A major concern we have is that while tree planting can be good—and it has a place under our direct action plan—there must be appropriate controls to ensure large tracts of good food-producing land are not lost to trees. Labor's plan will cause the wholesale transfer of food production land to trees in Australia's best farming areas, trees which cannot be harvested in any form. A leaked CSIRO report featured in the Sydney Morning Herald claims a carbon price of $36 dollars a tonne would likely see the whole lower Murray-Darling Basin converted to trees, starting at a carbon price as low as $11 a tonne. This is much worse than commercial forestry as there will be no employment required after the trees are planted and the flow-on impacts of job losses in the community will be large.

The Murray-Darling Basin produces 39 per cent of Australia's agricultural production. It also contains 65 per cent of the irrigated land and 40 per cent of the farms. Even if you only halve that, you reduce Australia's food production by 20 per cent. Does the government want to see Australia turn into a country that imports all its food? That is what will happen if Labor threatens our food security with this legislation. Australia is a big country and there is plenty of scope to plant trees in marginal country where farming is less viable and where there are environmental co-benefits in relation to salinity, erosion, woody weeds, biodiversity, bird life and so on. I question Labor's consultation process if they believe it is a good idea to plant trees on Australia's prime food production land. This is just another example of why the coalition needs to see more detail. We will not and cannot support initiatives that damage food security and cause job losses.

A concern for farmers is the duration of abatements in this legislation. The 100-year life of credits gives rise to problems when carbon stores are prematurely disturbed by no-fault or natural events but proponents are required to re-establish or regenerate carbon stores, or relinquish carbon credits. Over a 100-year life cycle, it is highly probable that carbon stores will be affected by an event, such as a bushfire, which releases the carbon store, leaving the proponent liable. It is ridiculous to lock farmers in for 100 years; so much can change in that time. Farmers should be concerned about this government and its legislation. Labor is certainly out of touch.

Labor and the Greens are in conflict over the starting price of their carbon tax. The Greens have called for a carbon price in excess of $40 a tonne. The government commissioned report from Deloitte has found that an emissions tax of $40 per tonne would be needed to encourage a national transition from coal-fired electricity to gas. Not that long ago, on 18 May, Senator Sarah Hanson-Young from the Greens said the carbon tax may need to reach $100 a tonne to make renewable energy competitive.

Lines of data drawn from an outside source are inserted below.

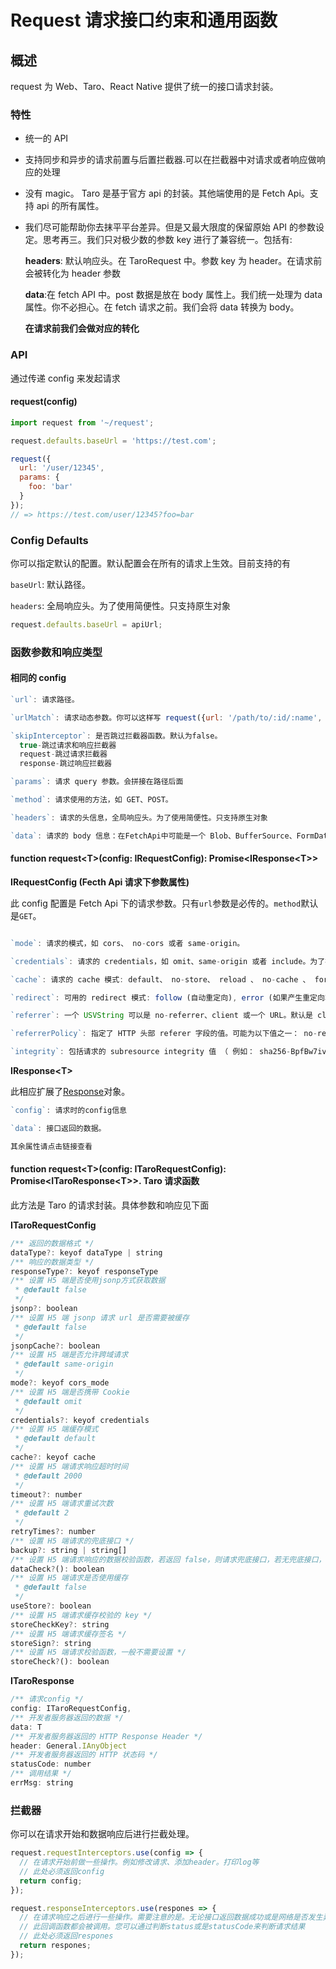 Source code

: # Request 请求接口约束和通用函数

## 概述

request 为 Web、Taro、React Native 提供了统一的接口请求封装。

### 特性

- 统一的 API
- 支持同步和异步的请求前置与后置拦截器.可以在拦截器中对请求或者响应做响应的处理
- 没有 magic。 Taro 是基于官方 api 的封装。其他端使用的是 Fetch Api。支持 api 的所有属性。
- 我们尽可能帮助你去抹平平台差异。但是又最大限度的保留原始 API 的参数设定。思考再三。我们只对极少数的参数 key 进行了兼容统一。包括有:

  **headers**: 默认响应头。在 TaroRequest 中。参数 key 为 header。在请求前会被转化为 header 参数

  **data**:在 fetch API 中。post 数据是放在 body 属性上。我们统一处理为 data 属性。你不必担心。在 fetch 请求之前。我们会将 data 转换为 body。

  **在请求前我们会做对应的转化**

### API

通过传递 config 来发起请求

#### request(config)

```js
import request from '~/request';

request.defaults.baseUrl = 'https://test.com';

request({
  url: '/user/12345',
  params: {
    foo: 'bar'
  }
});
// => https://test.com/user/12345?foo=bar
```

### Config Defaults

你可以指定默认的配置。默认配置会在所有的请求上生效。目前支持的有

`baseUrl`: 默认路径。

`headers`: 全局响应头。为了使用简便性。只支持原生对象

```js
request.defaults.baseUrl = apiUrl;
```

### 函数参数和响应类型

#### 相同的 config

```js
`url`: 请求路径。

`urlMatch`: 请求动态参数。你可以这样写 request({url: '/path/to/:id/:name', urlMatch: { id:1 ,name: 'hello' }}) => '/path/to/1/hellow'

`skipInterceptor`: 是否跳过拦截器函数。默认为false。
  true-跳过请求和响应拦截器
  request-跳过请求拦截器
  response-跳过响应拦截器

`params`: 请求 query 参数。会拼接在路径后面

`method`: 请求使用的方法，如 GET、POST。

`headers`: 请求的头信息，全局响应头。为了使用简便性。只支持原生对象

`data`: 请求的 body 信息：在FetchApi中可能是一个 Blob、BufferSource、FormData、URLSearchParams 或者 USVString 对象。注意 GET 或 HEAD 方法的请求不能包含 body 信息。在TaroRequest中为一个对象
```

#### function request\<T\>(config: IRequestConfig): Promise\<IResponse\<T\>\>

**IRequestConfig (Fecth Api 请求下参数属性)**

此 config 配置是 Fetch Api 下的请求参数。只有`url`参数是必传的。`method`默认是`GET`。

```js

`mode`: 请求的模式，如 cors、 no-cors 或者 same-origin。

`credentials`: 请求的 credentials，如 omit、same-origin 或者 include。为了在当前域名内自动发送 cookie ， 必须提供这个选项， 从 Chrome 50 开始， 这个属性也可以接受 FederatedCredential 实例或是一个 PasswordCredential 实例。

`cache`: 请求的 cache 模式: default、 no-store、 reload 、 no-cache 、 force-cache 或者 only-if-cached 。

`redirect`: 可用的 redirect 模式: follow (自动重定向), error (如果产生重定向将自动终止并且抛出一个错误）, 或者 manual (手动处理重定向). 在 Chrome 中默认使用 follow（Chrome 47 之前的默认值是 manual）。

`referrer`: 一个 USVString 可以是 no-referrer、client 或一个 URL。默认是 client。

`referrerPolicy`: 指定了 HTTP 头部 referer 字段的值。可能为以下值之一： no-referrer、 no-referrer-when-downgrade、 origin、 origin-when-cross-origin、 unsafe-url 。

`integrity`: 包括请求的 subresource integrity 值 （ 例如： sha256-BpfBw7ivV8q2jLiT13fxDYAe2tJllusRSZ273h2nFSE=）。
```

**IResponse\<T\>**

此相应扩展了[Response](https://developer.mozilla.org/zh-CN/docs/Web/API/Response)对象。

```js
`config`: 请求时的config信息

`data`: 接口返回的数据。

其余属性请点击链接查看
```

#### function request\<T\>(config: ITaroRequestConfig): Promise\<ITaroResponse\<T\>\>. Taro 请求函数

此方法是 Taro 的请求封装。具体参数和响应见下面

**ITaroRequestConfig**

```js
/** 返回的数据格式 */
dataType?: keyof dataType | string
/** 响应的数据类型 */
responseType?: keyof responseType
/** 设置 H5 端是否使用jsonp方式获取数据
 * @default false
 */
jsonp?: boolean
/** 设置 H5 端 jsonp 请求 url 是否需要被缓存
 * @default false
 */
jsonpCache?: boolean
/** 设置 H5 端是否允许跨域请求
 * @default same-origin
 */
mode?: keyof cors_mode
/** 设置 H5 端是否携带 Cookie
 * @default omit
 */
credentials?: keyof credentials
/** 设置 H5 端缓存模式
 * @default default
 */
cache?: keyof cache
/** 设置 H5 端请求响应超时时间
 * @default 2000
 */
timeout?: number
/** 设置 H5 端请求重试次数
 * @default 2
 */
retryTimes?: number
/** 设置 H5 端请求的兜底接口 */
backup?: string | string[]
/** 设置 H5 端请求响应的数据校验函数，若返回 false，则请求兜底接口，若无兜底接口，则报请求失败 */
dataCheck?(): boolean
/** 设置 H5 端请求是否使用缓存
 * @default false
 */
useStore?: boolean
/** 设置 H5 端请求缓存校验的 key */
storeCheckKey?: string
/** 设置 H5 端请求缓存签名 */
storeSign?: string
/** 设置 H5 端请求校验函数，一般不需要设置 */
storeCheck?(): boolean
```

**ITaroResponse**

```js
/** 请求config */
config: ITaroRequestConfig,
/** 开发者服务器返回的数据 */
data: T
/** 开发者服务器返回的 HTTP Response Header */
header: General.IAnyObject
/** 开发者服务器返回的 HTTP 状态码 */
statusCode: number
/** 调用结果 */
errMsg: string
```

### 拦截器

你可以在请求开始和数据响应后进行拦截处理。

```js
request.requestInterceptors.use(config => {
  // 在请求开始前做一些操作。例如修改请求、添加header。打印log等
  // 此处必须返回config
  return config;
});

request.responseInterceptors.use(respones => {
  // 在请求响应之后进行一些操作。需要注意的是。无论接口返回数据成功或是网络是否发生异常。
  // 此回调函数都会被调用。您可以通过判断status或是statusCode来判断请求结果
  // 此处必须返回respones
  return respones;
});
```
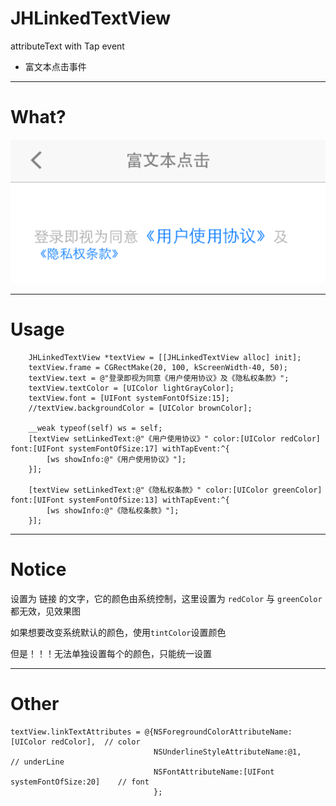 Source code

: # JHLinkedTextView
attributeText with Tap event
- 富文本点击事件

---

# What?
![image](https://github.com/xjh093/JHLinkedTextView/blob/master/image.png)

---

# Usage
```
    JHLinkedTextView *textView = [[JHLinkedTextView alloc] init];
    textView.frame = CGRectMake(20, 100, kScreenWidth-40, 50);
    textView.text = @"登录即视为同意《用户使用协议》及《隐私权条款》";
    textView.textColor = [UIColor lightGrayColor];
    textView.font = [UIFont systemFontOfSize:15];
    //textView.backgroundColor = [UIColor brownColor];
    
    __weak typeof(self) ws = self;
    [textView setLinkedText:@"《用户使用协议》" color:[UIColor redColor] font:[UIFont systemFontOfSize:17] withTapEvent:^{
        [ws showInfo:@"《用户使用协议》"];
    }];
    
    [textView setLinkedText:@"《隐私权条款》" color:[UIColor greenColor] font:[UIFont systemFontOfSize:13] withTapEvent:^{
        [ws showInfo:@"《隐私权条款》"];
    }];
```

---

# Notice

设置为 链接 的文字，它的颜色由系统控制，这里设置为 `redColor` 与 `greenColor` 都无效，见效果图

如果想要改变系统默认的颜色，使用`tintColor`设置颜色

但是！！！无法单独设置每个的颜色，只能统一设置

---

# Other

```
textView.linkTextAttributes = @{NSForegroundColorAttributeName:[UIColor redColor],  // color
                                NSUnderlineStyleAttributeName:@1,                   // underLine
                                NSFontAttributeName:[UIFont systemFontOfSize:20]    // font
                                };
```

Our direct action climate change policy will reduce emissions in a way that is economically responsible and it will not cost Australian jobs. The coalition's direct action plan will reduce emissions by 5 per cent by 2020 through creating a fund to buy back greenhouse emissions, more tree planting, better soils and smarter technology. We want the detail and, if the government has nothing to hide, why would they deny the House the ability to examine the regulations so that we in opposition can make up our minds fully informed?